= Bernstein–Mahler cycle =

The Bernstein–Mahler cycle usually refers to two separate audio recordings of the symphonies of composer Gustav Mahler, as performed by conductor Leonard Bernstein in the 1960s and 1980s respectively.

==First cycle==
Bernstein's first Mahler cycle was the first (of now many) complete Mahler cycles with symphonies 1-9 recorded between 1960 and 1967 on the CBS (now Sony) label. Although they were not the first recordings of the individual symphonies, Bernstein's advocacy was an important part of the Mahler boom of the 1960s (especially in the US) and helped increase the popularity of the less commonly played symphonies like the third, sixth, and seventh. The cycle used performances by the New York Philharmonic—the same orchestra that Mahler led during a brief tenure between 1909 and his death in 1911—as well as a performance of the 8th symphony by the London Symphony Orchestra. Bernstein subsequently re-recorded Symphony No. 2 for CBS with the London Symphony Orchestra in 1973; sometimes this recording has been included in CD editions of the cycle. Bernstein refused to conduct the complete tenth, rendered posthumously from Mahler's sketches by the musicologist Deryck Cooke, although he did record the opening adagio with the New York Philharmonic in 1975.

==Second cycle==
Bernstein's second Mahler cycle recorded for Deutsche Grammophon took advantage of the newly developed digital recording technologies of the 1980s. The new cycle also involved recordings by orchestras closely linked to Mahler's compositional and conductorial output, including the New York Philharmonic, the Vienna Philharmonic, and the Amsterdam Concertgebouw. Bernstein utilized his preferred latter-day technique of recording several live performances with patchup sessions to correct minor mistakes, believing it to be more satisfactory than a full studio recording. The 8th symphony was still to be recorded at the time of Bernstein's death, and a 1975 radio tape of a Salzburg Festival performance was used to complete the cycle. The performances of the fifth and first symphonies are often seen by critics as an improvement over the first cycle, as well as the recording of the fourth, despite sharp criticism of Bernstein's use of a boy soprano in the fourth movement. Although there are many similarities between the two cycles, Bernstein's later conducting style is often slower and makes more use of rubato than his approach in the 1960s.

===Other recordings===
In addition to the two audio cycles, Bernstein recorded a filmed cycle for Unitel in the 1970s with the Vienna Philharmonic and the London Symphony Orchestra (in Symphony 2 - in conjunction with the audio recording by CBS mentioned above). The film of the 8th symphony (recorded in Vienna) is a different performance to the Salzburg performance released in the second audio cycle.
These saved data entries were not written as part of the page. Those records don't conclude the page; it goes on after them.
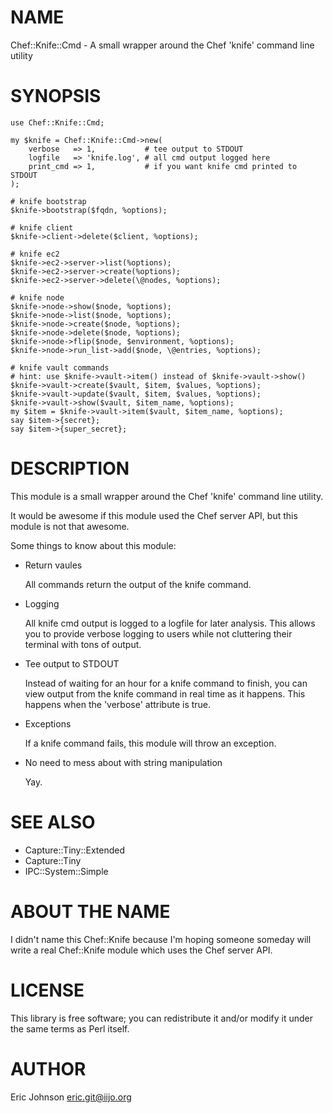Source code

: # NAME

Chef::Knife::Cmd - A small wrapper around the Chef 'knife' command line utility

# SYNOPSIS

    use Chef::Knife::Cmd;

    my $knife = Chef::Knife::Cmd->new(
        verbose   => 1,           # tee output to STDOUT
        logfile   => 'knife.log', # all cmd output logged here
        print_cmd => 1,           # if you want knife cmd printed to STDOUT
    );

    # knife bootstrap
    $knife->bootstrap($fqdn, %options);

    # knife client
    $knife->client->delete($client, %options);

    # knife ec2
    $knife->ec2->server->list(%options);
    $knife->ec2->server->create(%options);
    $knife->ec2->server->delete(\@nodes, %options);

    # knife node
    $knife->node->show($node, %options);
    $knife->node->list($node, %options);
    $knife->node->create($node, %options);
    $knife->node->delete($node, %options);
    $knife->node->flip($node, $environment, %options);
    $knife->node->run_list->add($node, \@entries, %options);

    # knife vault commands
    # hint: use $knife->vault->item() instead of $knife->vault->show()
    $knife->vault->create($vault, $item, $values, %options);
    $knife->vault->update($vault, $item, $values, %options);
    $knife->vault->show($vault, $item_name, %options);
    my $item = $knife->vault->item($vault, $item_name, %options);
    say $item->{secret};
    say $item->{super_secret};

# DESCRIPTION

This module is a small wrapper around the Chef 'knife' command line utility.

It would be awesome if this module used the Chef server API, but this module is
not that awesome.

Some things to know about this module:

- Return vaules

    All commands return the output of the knife command.  

- Logging

    All knife cmd output is logged to a logfile for later analysis.  This allows
    you to provide verbose logging to users while not cluttering their terminal
    with tons of output.

- Tee output to STDOUT

    Instead of waiting for an hour for a knife command to finish, you can view
    output from the knife command in real time as it happens.  This happens when
    the 'verbose' attribute is true.

- Exceptions

    If a knife command fails, this module will throw an exception.

- No need to mess about with string manipulation

    Yay.

# SEE ALSO

- Capture::Tiny::Extended
- Capture::Tiny
- IPC::System::Simple

# ABOUT THE NAME

I didn't name this Chef::Knife because I'm hoping someone someday will write a
real Chef::Knife module which uses the Chef server API.

# LICENSE

This library is free software; you can redistribute it and/or modify
it under the same terms as Perl itself.

# AUTHOR

Eric Johnson <eric.git@iijo.org>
Bernstein made two recordings of Das Lied von der Erde: in Vienna (1966) for Decca and in Israel (1972) for CBS. He also made various recordings of Mahler's song cycles including Kindertotenlieder and Lieder aus "Des Knaben Wunderhorn" (The Youth's Magic Horn).

Since Bernstein's death, several other Mahler recordings have emerged from broadcast sources and have been released commercially, including a Second Symphony with the Orchestre de Radio France from 1958, and a Ninth Symphony with the Berlin Philharmonic from 1979. As well also came out, on a CBS record, the finale of the Second Symphony with the Israel Philharmonic Orchestra, in a part of a record named "Hatikvah on Mt. Scopus", from 1967.